Technology and mindful snacking aim to impact America’s snack habit.
July 25, 2019

ALEXANDRIA, Va.—One of the biggest challenges in the future will be getting consumers to ask for a product by brand name, according to a story in Confectionery News. That’s because the coming retail landscape will be monitored by filters like the information filter installed by Facebook, "which decides what we see and what we don’t," ​said Steven van Belleghem, a thought leader on customer relationships and marketing.

"If you take the hypothesis that more people will use these filters to buy products in a more convenient way, one of the challenges for the snack industry is to make sure that people don't ask for a ‘healthy snack,’ but rather ask for the specific brand of that healthy snack," van Belleghem said.

There are two things that a retailer can do for customers— save them time or enhance their time, both online and offline. Retailing is moving into a world of “direct delivery,” where convenience is important, he noted, and “Retailers that understand that the scarcest resource of consumers is their time, will be the ones that win.”

“If you think about the retail store, you can use the store to save time, making sure that people don't have to wait in line to pick up stuff they ordered online,” van Belleghem

Snack producers have five to seven years to become the kind of brand that people specifically ask for by name. That means investing in the power of the brand more than they’ve done previously, rather than focusing on short-term results. “That was really valuable in the past, but if you have a product and brand filter, you will need to have a strong brand to get through that filter,” he said.

Meanwhile, some food producers are promoting the concept of mindful snacking, which is the practice of slowly and deliberately eating food, according to The Wall Street Journal.

Mindful snacking is being touted by companies that want health-conscious consumers to know that it’s okay to enjoy cookies, crackers and other treats. Earlier this month, about two dozen employees from Mondelez International’s headquarters faced a wall decorated with pictures of the company’s snack brands, including Oreo cookies, Triscuit crackers, Swedish Fish candy and Cadbury chocolate. They were in a workshop to learn about eating those foods in a different way.

Claire Mark, a meditation instructor, led the class, telling participants to close their eyes and chew their snack samples slowly. “Try to bring in a deeper level of awareness to the muscles that it takes to chew, to the physical experience of having food in your mouth, to recognize how it feels to swallow,” she said. After a pause, the group repeated the process for each of the remaining bites needed to finish off two crackers.

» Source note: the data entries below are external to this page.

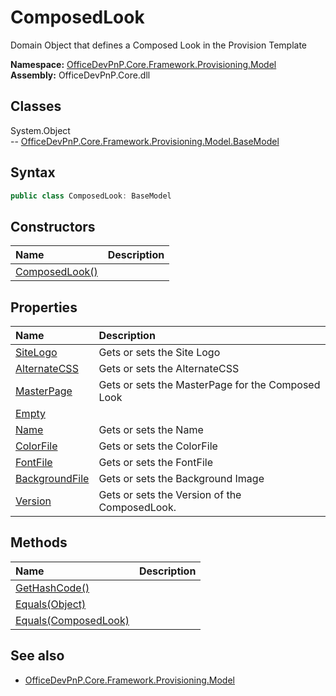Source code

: # ComposedLook
Domain Object that defines a Composed Look in the Provision Template  

**Namespace:** [OfficeDevPnP.Core.Framework.Provisioning.Model](OfficeDevPnP.Core.Framework.Provisioning.Model.md)  
**Assembly:** OfficeDevPnP.Core.dll  
## Classes
System.Object  
-- [OfficeDevPnP.Core.Framework.Provisioning.Model.BaseModel](OfficeDevPnP.Core.Framework.Provisioning.Model.BaseModel.md)
## Syntax
```C#
public class ComposedLook: BaseModel
```
## Constructors
|**Name**|**Description**|
|:-----|:-----|
| [ComposedLook()](ComposedLookconstructor1details.md) | 
## Properties
|**Name**|**Description**|
|:-----|:-----|
| [SiteLogo](ComposedLook.SiteLogo.md) | Gets or sets the Site Logo
| [AlternateCSS](ComposedLook.AlternateCSS.md) | Gets or sets the AlternateCSS
| [MasterPage](ComposedLook.MasterPage.md) | Gets or sets the MasterPage for the Composed Look
| [Empty](ComposedLook.Empty.md) | 
| [Name](ComposedLook.Name.md) | Gets or sets the Name
| [ColorFile](ComposedLook.ColorFile.md) | Gets or sets the ColorFile
| [FontFile](ComposedLook.FontFile.md) | Gets or sets the FontFile
| [BackgroundFile](ComposedLook.BackgroundFile.md) | Gets or sets the Background Image
| [Version](ComposedLook.Version.md) | Gets or sets the Version of the ComposedLook.
## Methods
|**Name**|**Description**|
|:-----|:-----|
| [GetHashCode()](ComposedLookGetHashCode.md) | 
| [Equals(Object)](ComposedLookEqualsObject.md) | 
| [Equals(ComposedLook)](ComposedLookEqualsComposedLook.md) | 
## See also
- [OfficeDevPnP.Core.Framework.Provisioning.Model](OfficeDevPnP.Core.Framework.Provisioning.Model.md)
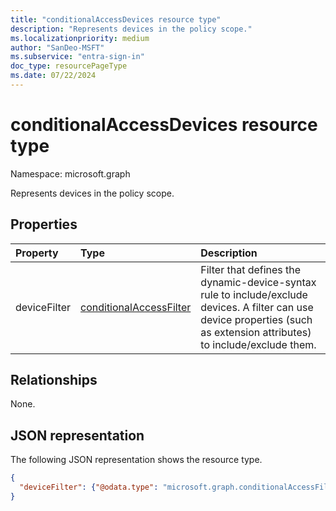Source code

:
 ```yaml
---
title: "conditionalAccessDevices resource type"
description: "Represents devices in the policy scope."
ms.localizationpriority: medium
author: "SanDeo-MSFT"
ms.subservice: "entra-sign-in"
doc_type: resourcePageType
ms.date: 07/22/2024
---
```


# conditionalAccessDevices resource type

Namespace: microsoft.graph

Represents devices in the policy scope.

## Properties

| Property     | Type        | Description |
|:-------------|:------------|:------------|
| deviceFilter | [conditionalAccessFilter](conditionalaccessfilter.md) | Filter that defines the dynamic-device-syntax rule to include/exclude devices. A filter can use device properties (such as extension attributes) to include/exclude them. |

## Relationships

None.

## JSON representation

The following JSON representation shows the resource type.

<!-- {
  "blockType": "resource",
  "optionalProperties": [
    "deviceFilter"
  ],
  "@odata.type": "microsoft.graph.conditionalAccessDevices",
  "baseType": null
}-->

```json
{
  "deviceFilter": {"@odata.type": "microsoft.graph.conditionalAccessFilter"}
}
```

<!-- uuid: 16cd6b66-4b1a-43a1-adaf-3a886856ed98
2019-02-04 14:57:30 UTC -->
<!-- {
  "type": "#page.annotation",
  "description": "conditionalAccessDevices resource",
  "keywords": "",
  "section": "documentation",
  "tocPath": ""
}-->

“It’s about learning how to enjoy and get more pleasure and satisfaction from how you eat our snacks and even why you eat our snacks,” said Chris McGrath, chief of global impact, sustainability and well-being, Mondelez. “This is us leading the future for our consumers to continue to build and have a healthy relationship with their snacking behavior and for us to help them love our brands.”

By 2025, Mondelez will include “snack mindfully” tips on all packaging worldwide. The tips advise snackers to minimize distractions, focus on the smell and taste, use a non-dominant hand, notice textures, chew thoroughly and finish one bite before starting the next.

Mondelez says it doesn’t worry that teaching consumers to eat its snacks in moderation will lower sales. The company studied what it calls a “pleasure-guilt paradox,” which involves consumers enjoying an indulgent snack initially, but then feeling guilty if they overdo it.

“They just lose track, get distracted and then all of a sudden the bag is gone,” said McGrath. “Some consumers will say ‘I can’t even bring them into the house because I can’t control myself.’”

Mindful eating emphasizes awareness of physical hunger and satiety cues. “So many times, people reach for food based on signals other than hunger. They’re bored, stressed or lonely,” said Lynn Rossy, president of the Center for Mindful Eating, a web-based forum for health-care professionals and individuals. “Part of mindful eating is stopping before you eat to ask, ‘am I hungry?’”

Mindful snacking contrasts with Americans’ voracious snacking habit. Some 56% of snack-food eating occasions are motivated by emotional needs, according to The NPD Group, a market-research firm. Last year, NPD reported that Americans per capita snacked between meals 429 times, 19 more times than in 2008.

Wonderful Co. promotes its pistachios as the “mindful nut” and highlights “the pistachio principle.” In 2011, academic studies found that participants who consumed in-shell pistachios ate 41% fewer calories compared with those who consumed shelled pistachios. Shelling each pistachio led to slower consumption, and those empty shells were a physical reminder about how much has been consumed.